Rendered images with source text:
################

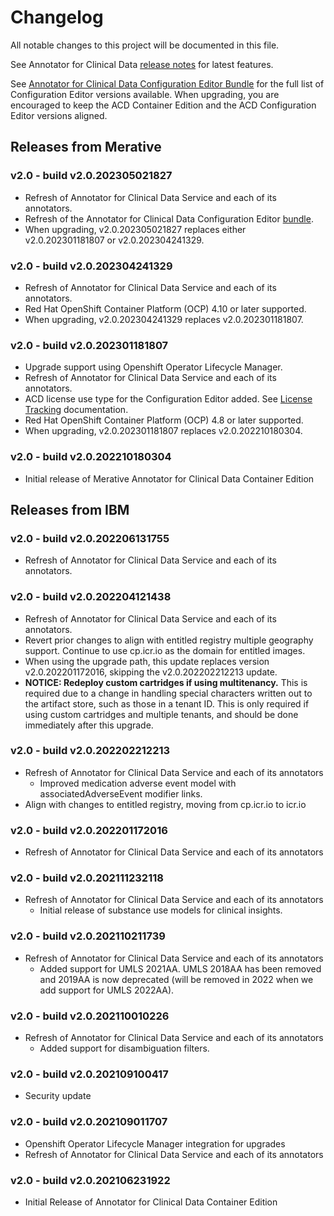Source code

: # Changelog

All notable changes to this project will be documented in this file.

See Annotator for Clinical Data [release notes](https://github.com/merative/acd-containers/blob/master/src/pages/clouddocs/release-notes.md) for latest features.

See [Annotator for Clinical Data Configuration Editor Bundle](https://github.com/merative/acd-containers/tree/master/config-editor) for the full list of Configuration Editor versions available. When upgrading, you are encouraged to keep the ACD Container Edition and the ACD Configuration Editor versions aligned.

## Releases from Merative

### v2.0 - build v2.0.202305021827

- Refresh of Annotator for Clinical Data Service and each of its annotators.
- Refresh of the Annotator for Clinical Data Configuration Editor [bundle](https://github.com/merative/acd-containers/blob/master/config-editor/config-editor-2023050xxxxx.tar).
- When upgrading, v2.0.202305021827 replaces either v2.0.202301181807 or v2.0.202304241329.

### v2.0 - build v2.0.202304241329

- Refresh of Annotator for Clinical Data Service and each of its annotators.
- Red Hat OpenShift Container Platform (OCP) 4.10 or later supported.
- When upgrading, v2.0.202304241329 replaces v2.0.202301181807.

### v2.0 - build v2.0.202301181807

- Upgrade support using Openshift Operator Lifecycle Manager.
- Refresh of Annotator for Clinical Data Service and each of its annotators.
- ACD license use type for the Configuration Editor added. See [License Tracking](https://merative.github.io/acd-containers/installing/license-tracking/) documentation.
- Red Hat OpenShift Container Platform (OCP) 4.8 or later supported.
- When upgrading, v2.0.202301181807 replaces v2.0.202210180304.

### v2.0 - build v2.0.202210180304

- Initial release of Merative Annotator for Clinical Data Container Edition

## Releases from IBM

### v2.0 - build v2.0.202206131755

- Refresh of Annotator for Clinical Data Service and each of its annotators.

### v2.0 - build v2.0.202204121438

- Refresh of Annotator for Clinical Data Service and each of its annotators.
- Revert prior changes to align with entitled registry multiple geography support. Continue to use cp.icr.io as the domain for entitled images.
- When using the upgrade path, this update replaces version v2.0.202201172016, skipping the v2.0.202202212213 update.
- **NOTICE: Redeploy custom cartridges if using multitenancy.** This is required due to a change in handling special characters written out to the artifact store, such as those in a tenant ID. This is only required if using custom cartridges and multiple tenants, and should be done immediately after this upgrade.

### v2.0 - build v2.0.202202212213

- Refresh of Annotator for Clinical Data Service and each of its annotators
  - Improved medication adverse event model with associatedAdverseEvent modifier links.
- Align with changes to entitled registry, moving from cp.icr.io to icr.io

### v2.0 - build v2.0.202201172016

- Refresh of Annotator for Clinical Data Service and each of its annotators

### v2.0 - build v2.0.202111232118

- Refresh of Annotator for Clinical Data Service and each of its annotators
  - Initial release of substance use models for clinical insights.

### v2.0 - build v2.0.202110211739

- Refresh of Annotator for Clinical Data Service and each of its annotators
  - Added support for UMLS 2021AA. UMLS 2018AA has been removed and 2019AA is now deprecated (will be removed in 2022 when we add support for UMLS 2022AA).

### v2.0 - build v2.0.202110010226

- Refresh of Annotator for Clinical Data Service and each of its annotators
  - Added support for disambiguation filters.

### v2.0 - build v2.0.202109100417

- Security update

### v2.0 - build v2.0.202109011707

- Openshift Operator Lifecycle Manager integration for upgrades
- Refresh of Annotator for Clinical Data Service and each of its annotators

### v2.0 - build v2.0.202106231922

- Initial Release of Annotator for Clinical Data Container Edition
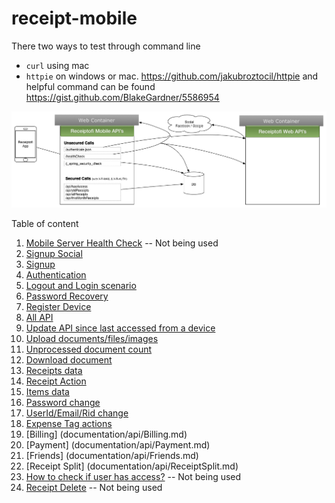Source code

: receipt-mobile
==============

There two ways to test through command line
- <code>curl</code> using mac
- <code>httpie</code> on windows or mac. https://github.com/jakubroztocil/httpie and helpful command can be found  https://gist.github.com/BlakeGardner/5586954


![Mobile Api Architecture](/architecture/Mobile-Architecture.png)

Table of content

01. [Mobile Server Health Check](documentation/api/SiteWorking.md) -- Not being used
02. [Signup Social](documentation/api/SignupSocial.md)
03. [Signup](documentation/api/Signup.md)
04. [Authentication](documentation/api/UserAuthentication.md)
05. [Logout and Login scenario](documentation/api/LogoutAndLogin.md)
06. [Password Recovery](documentation/api/PasswordRecovery.md)
07. [Register Device](documentation/api/RegisterDevice.md)
08. [All API](documentation/api/All.md)
09. [Update API since last accessed from a device](documentation/api/Update.md)
10. [Upload documents/files/images](documentation/api/Upload.md)
11. [Unprocessed document count](documentation/api/Unprocessed.md)
12. [Download document](documentation/api/Download.md)
13. [Receipts data](documentation/api/Receipts.md)
14. [Receipt Action](documentation/api/ReceiptAction.md)
15. [Items data](documentation/api/Items.md)
16. [Password change](documentation/api/PasswordChange.md)
17. [UserId/Email/Rid change](documentation/api/RidChange.md)
18. [Expense Tag actions](documentation/api/ExpenseTag.md)
19. [Billing] (documentation/api/Billing.md)
20. [Payment] (documentation/api/Payment.md)
21. [Friends] (documentation/api/Friends.md)
22. [Receipt Split] (documentation/api/ReceiptSplit.md)
23. [How to check if user has access?](documentation/api/DoesUserHasAccess.md) -- Not being used
23. [Receipt Delete](documentation/api/ReceiptDelete.md) -- Not being used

################

How to complete this task: With the pictures stripped out, return each record word for word.

Answer to this exercise:
Source code

: # Changelog

All notable changes to this project will be documented in this file.

See Annotator for Clinical Data [release notes](https://github.com/merative/acd-containers/blob/master/src/pages/clouddocs/release-notes.md) for latest features.

See [Annotator for Clinical Data Configuration Editor Bundle](https://github.com/merative/acd-containers/tree/master/config-editor) for the full list of Configuration Editor versions available. When upgrading, you are encouraged to keep the ACD Container Edition and the ACD Configuration Editor versions aligned.

## Releases from Merative

### v2.0 - build v2.0.202305021827

- Refresh of Annotator for Clinical Data Service and each of its annotators.
- Refresh of the Annotator for Clinical Data Configuration Editor [bundle](https://github.com/merative/acd-containers/blob/master/config-editor/config-editor-2023050xxxxx.tar).
- When upgrading, v2.0.202305021827 replaces either v2.0.202301181807 or v2.0.202304241329.

### v2.0 - build v2.0.202304241329

- Refresh of Annotator for Clinical Data Service and each of its annotators.
- Red Hat OpenShift Container Platform (OCP) 4.10 or later supported.
- When upgrading, v2.0.202304241329 replaces v2.0.202301181807.

### v2.0 - build v2.0.202301181807

- Upgrade support using Openshift Operator Lifecycle Manager.
- Refresh of Annotator for Clinical Data Service and each of its annotators.
- ACD license use type for the Configuration Editor added. See [License Tracking](https://merative.github.io/acd-containers/installing/license-tracking/) documentation.
- Red Hat OpenShift Container Platform (OCP) 4.8 or later supported.
- When upgrading, v2.0.202301181807 replaces v2.0.202210180304.

### v2.0 - build v2.0.202210180304

- Initial release of Merative Annotator for Clinical Data Container Edition

## Releases from IBM

### v2.0 - build v2.0.202206131755

- Refresh of Annotator for Clinical Data Service and each of its annotators.

### v2.0 - build v2.0.202204121438

- Refresh of Annotator for Clinical Data Service and each of its annotators.
- Revert prior changes to align with entitled registry multiple geography support. Continue to use cp.icr.io as the domain for entitled images.
- When using the upgrade path, this update replaces version v2.0.202201172016, skipping the v2.0.202202212213 update.
- **NOTICE: Redeploy custom cartridges if using multitenancy.** This is required due to a change in handling special characters written out to the artifact store, such as those in a tenant ID. This is only required if using custom cartridges and multiple tenants, and should be done immediately after this upgrade.

### v2.0 - build v2.0.202202212213

- Refresh of Annotator for Clinical Data Service and each of its annotators
  - Improved medication adverse event model with associatedAdverseEvent modifier links.
- Align with changes to entitled registry, moving from cp.icr.io to icr.io

### v2.0 - build v2.0.202201172016

- Refresh of Annotator for Clinical Data Service and each of its annotators

### v2.0 - build v2.0.202111232118

- Refresh of Annotator for Clinical Data Service and each of its annotators
  - Initial release of substance use models for clinical insights.

### v2.0 - build v2.0.202110211739

- Refresh of Annotator for Clinical Data Service and each of its annotators
  - Added support for UMLS 2021AA. UMLS 2018AA has been removed and 2019AA is now deprecated (will be removed in 2022 when we add support for UMLS 2022AA).

### v2.0 - build v2.0.202110010226

- Refresh of Annotator for Clinical Data Service and each of its annotators
  - Added support for disambiguation filters.

### v2.0 - build v2.0.202109100417

- Security update

### v2.0 - build v2.0.202109011707

- Openshift Operator Lifecycle Manager integration for upgrades
- Refresh of Annotator for Clinical Data Service and each of its annotators

### v2.0 - build v2.0.202106231922

- Initial Release of Annotator for Clinical Data Container Edition
Source code

: receipt-mobile
==============

There two ways to test through command line
- <code>curl</code> using mac
- <code>httpie</code> on windows or mac. https://github.com/jakubroztocil/httpie and helpful command can be found  https://gist.github.com/BlakeGardner/5586954


![Mobile Api Architecture](/architecture/Mobile-Architecture.png)

Table of content

01. [Mobile Server Health Check](documentation/api/SiteWorking.md) -- Not being used
02. [Signup Social](documentation/api/SignupSocial.md)
03. [Signup](documentation/api/Signup.md)
04. [Authentication](documentation/api/UserAuthentication.md)
05. [Logout and Login scenario](documentation/api/LogoutAndLogin.md)
06. [Password Recovery](documentation/api/PasswordRecovery.md)
07. [Register Device](documentation/api/RegisterDevice.md)
08. [All API](documentation/api/All.md)
09. [Update API since last accessed from a device](documentation/api/Update.md)
10. [Upload documents/files/images](documentation/api/Upload.md)
11. [Unprocessed document count](documentation/api/Unprocessed.md)
12. [Download document](documentation/api/Download.md)
13. [Receipts data](documentation/api/Receipts.md)
14. [Receipt Action](documentation/api/ReceiptAction.md)
15. [Items data](documentation/api/Items.md)
16. [Password change](documentation/api/PasswordChange.md)
17. [UserId/Email/Rid change](documentation/api/RidChange.md)
18. [Expense Tag actions](documentation/api/ExpenseTag.md)
19. [Billing] (documentation/api/Billing.md)
20. [Payment] (documentation/api/Payment.md)
21. [Friends] (documentation/api/Friends.md)
22. [Receipt Split] (documentation/api/ReceiptSplit.md)
23. [How to check if user has access?](documentation/api/DoesUserHasAccess.md) -- Not being used
23. [Receipt Delete](documentation/api/ReceiptDelete.md) -- Not being used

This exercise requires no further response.